Since the copy must match the original, write out each record word for word, skipping only the pictures.
• • • • • • •
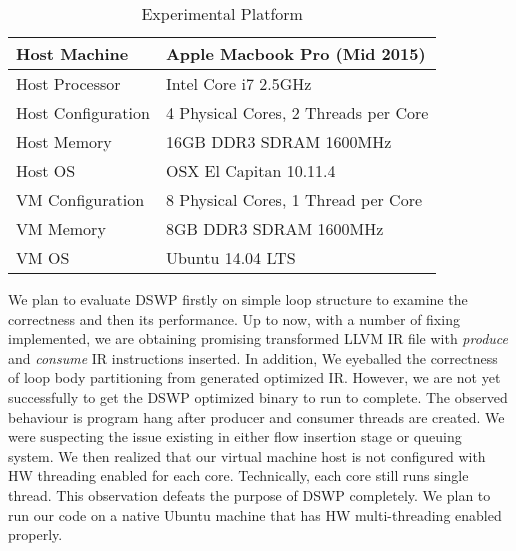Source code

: \documentclass[letterpaper, 10 pt, conference]{ieeeconf}  %
\begin{document}
\begin{table}[h]
\caption{Experimental Platform}
\label{table1}
\begin{center}
\begin{tabular}{|l||l|}
\hline
Host Machine & Apple Macbook Pro (Mid 2015)\\
\hline
Host Processor & Intel Core i7 2.5GHz\\
\hline
Host Configuration & 4 Physical Cores, 2 Threads per Core\\
\hline
Host Memory & 16GB DDR3 SDRAM 1600MHz\\
\hline
Host OS & OSX El Capitan 10.11.4\\
\hline
VM Configuration & 8 Physical Cores, 1 Thread per Core\\
\hline
VM Memory & 8GB DDR3 SDRAM 1600MHz\\
\hline
VM OS & Ubuntu 14.04 LTS\\
\hline
\end{tabular}
\end{center}
\end{table}

We plan to evaluate DSWP firstly on simple loop structure to examine the correctness and then its performance. Up to now, with a number of fixing implemented, we are obtaining promising transformed LLVM IR file with \textit{produce} and \textit{consume} IR instructions inserted. In addition, We eyeballed the correctness of loop body partitioning from generated optimized IR. However, we are not yet successfully to get the DSWP optimized binary to run to complete. The observed behaviour is program hang after producer and consumer threads are created. We were suspecting the issue existing in either flow insertion stage or queuing system. We then realized that our virtual machine host is not configured with HW threading enabled for each core. Technically, each core still runs single thread. This observation defeats the purpose of DSWP completely. We plan to run our code on a native Ubuntu machine that has HW multi-threading enabled properly. 

\end{document}
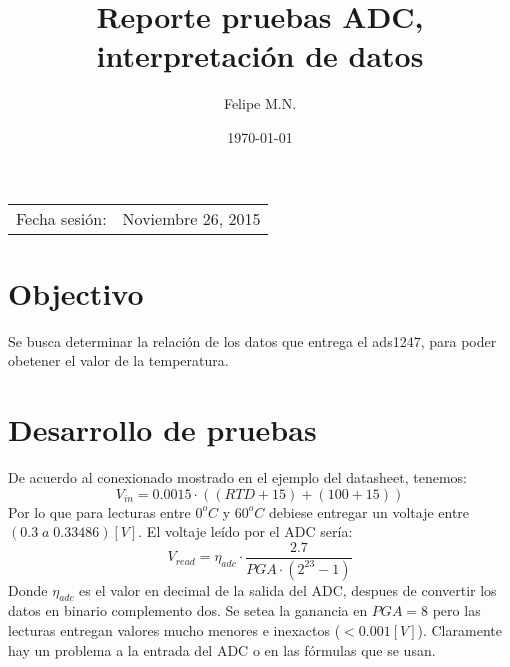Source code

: \documentclass{article}
\title{Reporte pruebas ADC, interpretación de datos}
\author{Felipe M.N.} %
\date{\today} %
\begin{document}
\maketitle %

\begin{center}
\begin{tabular}{l r}
Fecha sesión: & Noviembre 26, 2015 %
\end{tabular}
\end{center}



\section{Objectivo}
Se busca determinar la relación de los datos que entrega el ads1247, para poder obetener el valor de la temperatura.
\section{Desarrollo de pruebas}
De acuerdo al conexionado mostrado en el ejemplo del datasheet, tenemos:
\[
V_{in}=0.0015\cdot((RTD+15)+(100+15))
\]
Por lo que para lecturas entre $0^oC$ y $60^oC$ debiese entregar un voltaje entre $(0.3\; a\; 0.33486)[V]$. El voltaje leído por el ADC sería:
\[
V_{read} =  \eta_{adc}\cdot\frac{2.7}{PGA\cdot (2^{23}-1)}
\]
Donde $\eta_{adc}$ es el valor en decimal de la salida del ADC, despues de convertir los datos en binario complemento dos. Se setea la ganancia en $PGA=8$ pero las lecturas entregan valores mucho menores e inexactos ($<0.001 [V]$). Claramente hay un problema a la entrada del ADC o en las fórmulas que se usan.
\end{document}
• • • • • • •
■ **Exercise solution**
Source code

: \documentclass[letterpaper, 10 pt, conference]{ieeeconf}  %
\begin{document}
\begin{table}[h]
\caption{Experimental Platform}
\label{table1}
\begin{center}
\begin{tabular}{|l||l|}
\hline
Host Machine & Apple Macbook Pro (Mid 2015)\\
\hline
Host Processor & Intel Core i7 2.5GHz\\
\hline
Host Configuration & 4 Physical Cores, 2 Threads per Core\\
\hline
Host Memory & 16GB DDR3 SDRAM 1600MHz\\
\hline
Host OS & OSX El Capitan 10.11.4\\
\hline
VM Configuration & 8 Physical Cores, 1 Thread per Core\\
\hline
VM Memory & 8GB DDR3 SDRAM 1600MHz\\
\hline
VM OS & Ubuntu 14.04 LTS\\
\hline
\end{tabular}
\end{center}
\end{table}

We plan to evaluate DSWP firstly on simple loop structure to examine the correctness and then its performance. Up to now, with a number of fixing implemented, we are obtaining promising transformed LLVM IR file with \textit{produce} and \textit{consume} IR instructions inserted. In addition, We eyeballed the correctness of loop body partitioning from generated optimized IR. However, we are not yet successfully to get the DSWP optimized binary to run to complete. The observed behaviour is program hang after producer and consumer threads are created. We were suspecting the issue existing in either flow insertion stage or queuing system. We then realized that our virtual machine host is not configured with HW threading enabled for each core. Technically, each core still runs single thread. This observation defeats the purpose of DSWP completely. We plan to run our code on a native Ubuntu machine that has HW multi-threading enabled properly. 

\end{document}
Source code

: \documentclass{article}
\title{Reporte pruebas ADC, interpretación de datos}
\author{Felipe M.N.} %
\date{\today} %
\begin{document}
\maketitle %

\begin{center}
\begin{tabular}{l r}
Fecha sesión: & Noviembre 26, 2015 %
\end{tabular}
\end{center}



\section{Objectivo}
Se busca determinar la relación de los datos que entrega el ads1247, para poder obetener el valor de la temperatura.
\section{Desarrollo de pruebas}
De acuerdo al conexionado mostrado en el ejemplo del datasheet, tenemos:
\[
V_{in}=0.0015\cdot((RTD+15)+(100+15))
\]
Por lo que para lecturas entre $0^oC$ y $60^oC$ debiese entregar un voltaje entre $(0.3\; a\; 0.33486)[V]$. El voltaje leído por el ADC sería:
\[
V_{read} =  \eta_{adc}\cdot\frac{2.7}{PGA\cdot (2^{23}-1)}
\]
Donde $\eta_{adc}$ es el valor en decimal de la salida del ADC, despues de convertir los datos en binario complemento dos. Se setea la ganancia en $PGA=8$ pero las lecturas entregan valores mucho menores e inexactos ($<0.001 [V]$). Claramente hay un problema a la entrada del ADC o en las fórmulas que se usan.
\end{document}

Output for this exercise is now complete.